▶ WHAT THE TASK REQUIRES
Beneath this line is the data. Output exactly the lines from the line with "trên ảnh giao" to the line with "Ảnh được chỉnh", both ends included, and nothing more.

Saved entries

* * *

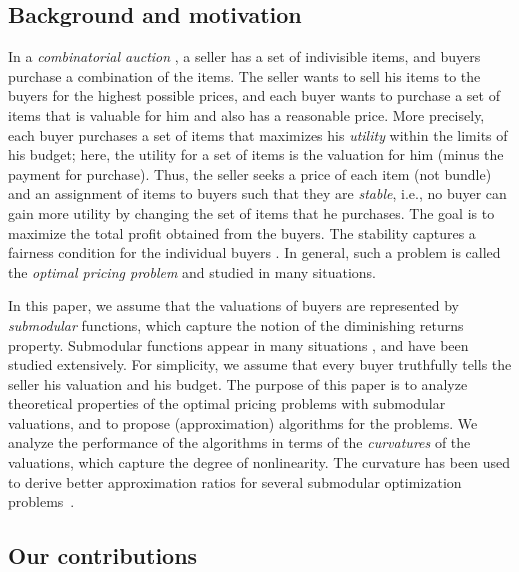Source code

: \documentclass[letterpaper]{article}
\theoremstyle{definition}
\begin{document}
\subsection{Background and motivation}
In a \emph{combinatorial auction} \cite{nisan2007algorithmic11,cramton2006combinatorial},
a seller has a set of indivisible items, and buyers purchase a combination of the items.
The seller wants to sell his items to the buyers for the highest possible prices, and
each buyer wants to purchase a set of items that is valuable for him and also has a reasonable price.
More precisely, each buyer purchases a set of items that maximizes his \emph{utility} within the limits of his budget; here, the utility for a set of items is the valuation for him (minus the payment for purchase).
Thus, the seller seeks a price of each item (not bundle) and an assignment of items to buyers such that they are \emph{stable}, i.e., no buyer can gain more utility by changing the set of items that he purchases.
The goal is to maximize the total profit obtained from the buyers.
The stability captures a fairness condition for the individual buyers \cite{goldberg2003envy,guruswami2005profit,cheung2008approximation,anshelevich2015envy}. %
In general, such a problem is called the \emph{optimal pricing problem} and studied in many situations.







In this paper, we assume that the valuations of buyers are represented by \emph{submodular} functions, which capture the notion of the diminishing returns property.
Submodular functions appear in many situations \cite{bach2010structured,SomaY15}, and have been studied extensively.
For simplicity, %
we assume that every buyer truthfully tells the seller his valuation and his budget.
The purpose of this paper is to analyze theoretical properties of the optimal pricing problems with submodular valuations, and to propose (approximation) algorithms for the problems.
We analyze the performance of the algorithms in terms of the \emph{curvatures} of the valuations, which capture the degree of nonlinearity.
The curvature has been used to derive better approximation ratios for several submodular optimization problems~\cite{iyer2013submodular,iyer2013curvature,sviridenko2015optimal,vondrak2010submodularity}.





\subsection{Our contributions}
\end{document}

* * *

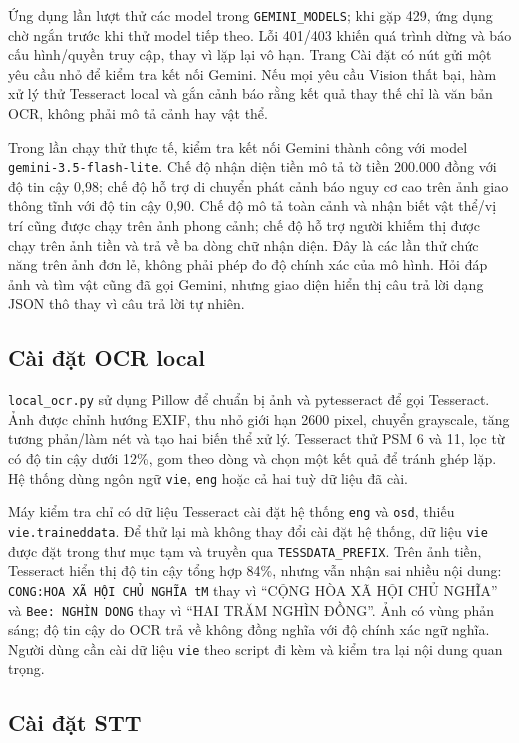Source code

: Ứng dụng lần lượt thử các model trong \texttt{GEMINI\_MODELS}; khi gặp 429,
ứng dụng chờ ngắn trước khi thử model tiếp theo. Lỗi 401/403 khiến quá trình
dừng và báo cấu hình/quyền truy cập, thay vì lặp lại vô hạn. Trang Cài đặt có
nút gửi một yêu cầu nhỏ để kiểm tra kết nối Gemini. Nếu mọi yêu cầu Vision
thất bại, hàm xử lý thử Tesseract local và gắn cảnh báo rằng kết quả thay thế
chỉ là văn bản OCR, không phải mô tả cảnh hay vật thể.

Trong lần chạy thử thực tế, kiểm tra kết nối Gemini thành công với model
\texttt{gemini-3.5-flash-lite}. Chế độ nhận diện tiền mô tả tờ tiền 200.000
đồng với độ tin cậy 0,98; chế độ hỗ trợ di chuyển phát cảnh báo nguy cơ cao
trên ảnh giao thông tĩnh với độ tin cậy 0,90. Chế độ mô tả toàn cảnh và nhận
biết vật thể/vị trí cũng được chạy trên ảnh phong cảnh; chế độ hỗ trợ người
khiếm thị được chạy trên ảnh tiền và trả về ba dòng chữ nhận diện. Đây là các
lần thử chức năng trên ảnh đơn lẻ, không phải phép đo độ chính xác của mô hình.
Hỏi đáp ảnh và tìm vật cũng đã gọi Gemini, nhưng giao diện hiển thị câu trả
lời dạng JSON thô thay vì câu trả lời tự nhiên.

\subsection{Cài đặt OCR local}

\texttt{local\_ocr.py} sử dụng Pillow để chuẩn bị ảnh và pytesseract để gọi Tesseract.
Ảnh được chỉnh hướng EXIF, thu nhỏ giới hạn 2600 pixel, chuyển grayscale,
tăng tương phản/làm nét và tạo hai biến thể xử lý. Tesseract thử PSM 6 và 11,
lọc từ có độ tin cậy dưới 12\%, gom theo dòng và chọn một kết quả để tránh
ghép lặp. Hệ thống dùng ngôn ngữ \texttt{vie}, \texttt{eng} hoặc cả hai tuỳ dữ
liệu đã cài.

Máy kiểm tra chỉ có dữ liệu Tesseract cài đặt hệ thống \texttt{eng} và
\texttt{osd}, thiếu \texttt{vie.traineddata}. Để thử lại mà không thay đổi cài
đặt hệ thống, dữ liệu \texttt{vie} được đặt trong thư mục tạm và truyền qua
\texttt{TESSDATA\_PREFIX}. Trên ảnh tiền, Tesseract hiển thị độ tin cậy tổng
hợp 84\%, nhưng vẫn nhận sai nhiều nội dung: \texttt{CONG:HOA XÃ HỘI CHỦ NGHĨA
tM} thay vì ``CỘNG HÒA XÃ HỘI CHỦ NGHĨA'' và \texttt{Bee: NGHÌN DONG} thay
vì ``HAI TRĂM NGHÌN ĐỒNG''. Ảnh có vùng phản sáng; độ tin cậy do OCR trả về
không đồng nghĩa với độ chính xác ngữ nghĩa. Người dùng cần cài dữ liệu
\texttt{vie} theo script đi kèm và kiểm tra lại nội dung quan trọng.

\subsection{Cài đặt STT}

* * *

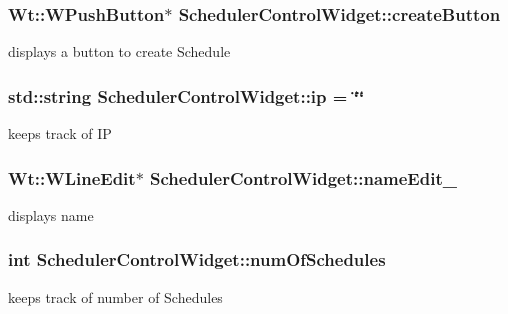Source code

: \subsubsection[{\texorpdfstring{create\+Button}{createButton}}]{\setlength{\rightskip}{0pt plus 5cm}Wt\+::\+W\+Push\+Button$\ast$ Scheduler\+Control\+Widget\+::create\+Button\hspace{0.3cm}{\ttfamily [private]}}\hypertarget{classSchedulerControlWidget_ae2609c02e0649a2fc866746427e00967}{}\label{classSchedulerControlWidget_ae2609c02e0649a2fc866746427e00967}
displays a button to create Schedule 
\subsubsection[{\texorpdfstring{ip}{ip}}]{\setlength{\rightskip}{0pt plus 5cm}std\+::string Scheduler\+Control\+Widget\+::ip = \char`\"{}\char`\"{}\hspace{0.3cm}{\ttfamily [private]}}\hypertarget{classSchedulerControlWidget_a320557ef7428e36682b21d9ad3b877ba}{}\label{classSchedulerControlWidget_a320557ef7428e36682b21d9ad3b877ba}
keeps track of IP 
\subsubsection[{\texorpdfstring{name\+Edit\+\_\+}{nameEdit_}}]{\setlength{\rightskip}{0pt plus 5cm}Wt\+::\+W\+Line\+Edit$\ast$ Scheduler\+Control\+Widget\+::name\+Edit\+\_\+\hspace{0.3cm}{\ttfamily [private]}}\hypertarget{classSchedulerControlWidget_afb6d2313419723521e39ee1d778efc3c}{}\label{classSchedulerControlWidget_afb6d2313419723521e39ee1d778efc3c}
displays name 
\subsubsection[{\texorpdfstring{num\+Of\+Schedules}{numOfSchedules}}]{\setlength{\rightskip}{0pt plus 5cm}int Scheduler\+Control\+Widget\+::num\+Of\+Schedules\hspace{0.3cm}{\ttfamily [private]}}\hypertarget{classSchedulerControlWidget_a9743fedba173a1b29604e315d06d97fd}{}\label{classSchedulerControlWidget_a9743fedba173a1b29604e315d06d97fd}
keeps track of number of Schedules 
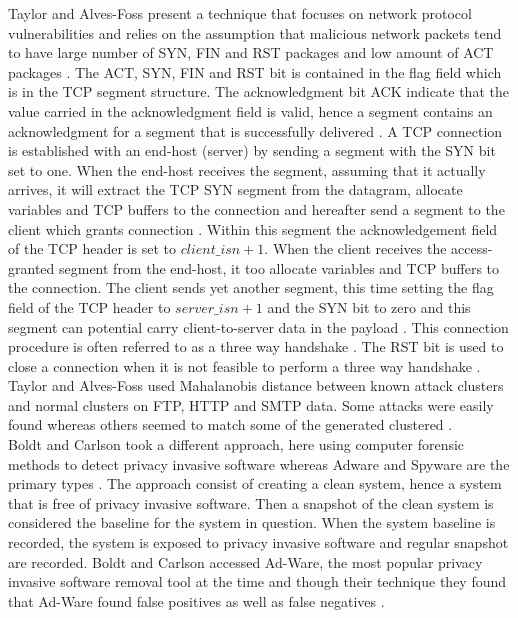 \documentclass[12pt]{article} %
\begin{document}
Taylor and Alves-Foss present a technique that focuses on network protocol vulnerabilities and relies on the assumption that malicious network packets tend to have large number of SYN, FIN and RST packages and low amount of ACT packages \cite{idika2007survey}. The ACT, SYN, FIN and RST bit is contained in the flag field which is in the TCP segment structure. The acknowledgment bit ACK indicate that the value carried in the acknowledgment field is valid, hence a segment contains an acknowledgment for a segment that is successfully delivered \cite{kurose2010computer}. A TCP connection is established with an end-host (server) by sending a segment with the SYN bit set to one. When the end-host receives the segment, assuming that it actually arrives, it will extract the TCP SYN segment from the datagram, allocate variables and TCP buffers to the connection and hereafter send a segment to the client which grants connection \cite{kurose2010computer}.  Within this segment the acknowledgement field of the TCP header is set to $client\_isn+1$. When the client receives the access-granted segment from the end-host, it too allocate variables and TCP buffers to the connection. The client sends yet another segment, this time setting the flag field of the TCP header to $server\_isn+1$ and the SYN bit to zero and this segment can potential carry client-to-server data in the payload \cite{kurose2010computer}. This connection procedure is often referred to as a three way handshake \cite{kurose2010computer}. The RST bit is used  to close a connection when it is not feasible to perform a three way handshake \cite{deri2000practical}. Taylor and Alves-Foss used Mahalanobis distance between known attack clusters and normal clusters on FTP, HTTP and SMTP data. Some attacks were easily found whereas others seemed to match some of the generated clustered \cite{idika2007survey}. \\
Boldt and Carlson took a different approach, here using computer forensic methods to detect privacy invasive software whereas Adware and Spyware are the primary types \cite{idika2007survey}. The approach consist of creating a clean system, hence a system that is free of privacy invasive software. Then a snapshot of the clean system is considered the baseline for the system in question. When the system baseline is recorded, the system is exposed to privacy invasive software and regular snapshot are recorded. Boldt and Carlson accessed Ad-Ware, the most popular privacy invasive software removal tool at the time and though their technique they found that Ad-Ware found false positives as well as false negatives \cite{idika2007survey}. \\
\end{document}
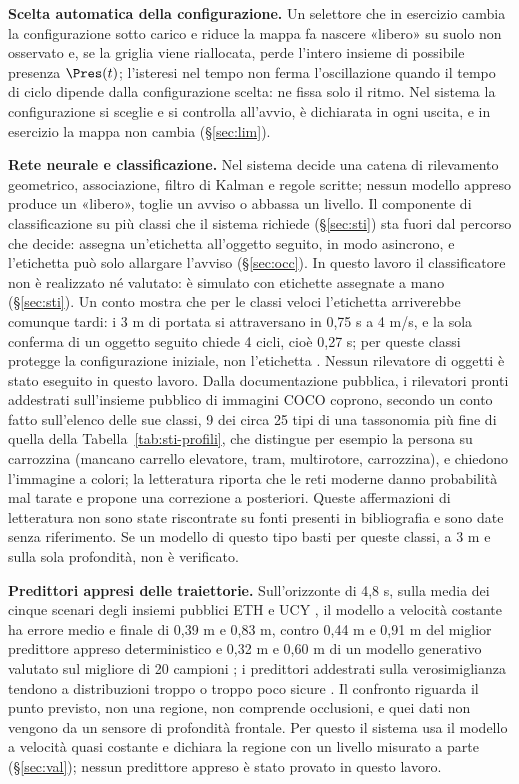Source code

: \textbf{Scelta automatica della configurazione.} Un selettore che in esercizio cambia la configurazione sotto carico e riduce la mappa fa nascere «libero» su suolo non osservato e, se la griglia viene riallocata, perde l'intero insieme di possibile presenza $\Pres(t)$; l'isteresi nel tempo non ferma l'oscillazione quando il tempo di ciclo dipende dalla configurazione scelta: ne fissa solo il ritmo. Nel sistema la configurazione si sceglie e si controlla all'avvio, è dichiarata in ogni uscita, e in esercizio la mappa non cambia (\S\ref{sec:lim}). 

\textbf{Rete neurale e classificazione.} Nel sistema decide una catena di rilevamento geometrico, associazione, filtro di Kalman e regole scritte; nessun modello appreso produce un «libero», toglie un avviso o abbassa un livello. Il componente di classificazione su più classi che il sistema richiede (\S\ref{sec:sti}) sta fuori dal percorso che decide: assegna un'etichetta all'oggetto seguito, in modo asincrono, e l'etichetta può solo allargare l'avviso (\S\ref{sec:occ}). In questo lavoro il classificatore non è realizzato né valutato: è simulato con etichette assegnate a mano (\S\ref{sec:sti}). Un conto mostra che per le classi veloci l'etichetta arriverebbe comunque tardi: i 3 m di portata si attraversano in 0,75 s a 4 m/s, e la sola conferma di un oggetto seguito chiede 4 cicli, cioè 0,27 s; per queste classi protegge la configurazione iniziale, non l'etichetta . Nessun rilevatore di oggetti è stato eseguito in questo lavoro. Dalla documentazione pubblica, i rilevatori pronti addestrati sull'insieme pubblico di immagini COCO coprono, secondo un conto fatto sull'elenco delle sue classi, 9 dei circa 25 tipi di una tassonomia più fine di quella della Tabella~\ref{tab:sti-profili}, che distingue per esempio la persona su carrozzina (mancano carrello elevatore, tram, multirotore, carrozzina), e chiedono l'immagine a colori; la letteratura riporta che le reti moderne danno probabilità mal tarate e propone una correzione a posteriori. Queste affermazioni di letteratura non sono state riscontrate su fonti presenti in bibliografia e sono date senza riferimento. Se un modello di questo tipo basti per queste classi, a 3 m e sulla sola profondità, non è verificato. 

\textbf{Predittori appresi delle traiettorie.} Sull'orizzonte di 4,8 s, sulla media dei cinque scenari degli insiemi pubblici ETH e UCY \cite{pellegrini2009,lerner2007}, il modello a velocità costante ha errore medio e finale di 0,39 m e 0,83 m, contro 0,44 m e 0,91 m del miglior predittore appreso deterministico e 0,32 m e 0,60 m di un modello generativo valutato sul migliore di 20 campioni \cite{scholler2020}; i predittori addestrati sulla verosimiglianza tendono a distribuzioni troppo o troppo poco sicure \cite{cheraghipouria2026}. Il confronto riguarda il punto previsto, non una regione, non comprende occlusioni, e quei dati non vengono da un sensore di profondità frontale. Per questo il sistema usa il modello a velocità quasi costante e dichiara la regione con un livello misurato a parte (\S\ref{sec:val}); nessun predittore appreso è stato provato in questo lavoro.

* * *

▶ RESPONSE
trên ảnh giao thông tĩnh với độ tin cậy 0,90. Chế độ mô tả toàn cảnh và nhận
biết vật thể/vị trí cũng được chạy trên ảnh phong cảnh; chế độ hỗ trợ người
khiếm thị được chạy trên ảnh tiền và trả về ba dòng chữ nhận diện. Đây là các
lần thử chức năng trên ảnh đơn lẻ, không phải phép đo độ chính xác của mô hình.
Hỏi đáp ảnh và tìm vật cũng đã gọi Gemini, nhưng giao diện hiển thị câu trả
lời dạng JSON thô thay vì câu trả lời tự nhiên.

\subsection{Cài đặt OCR local}

\texttt{local\_ocr.py} sử dụng Pillow để chuẩn bị ảnh và pytesseract để gọi Tesseract.
Ảnh được chỉnh hướng EXIF, thu nhỏ giới hạn 2600 pixel, chuyển grayscale,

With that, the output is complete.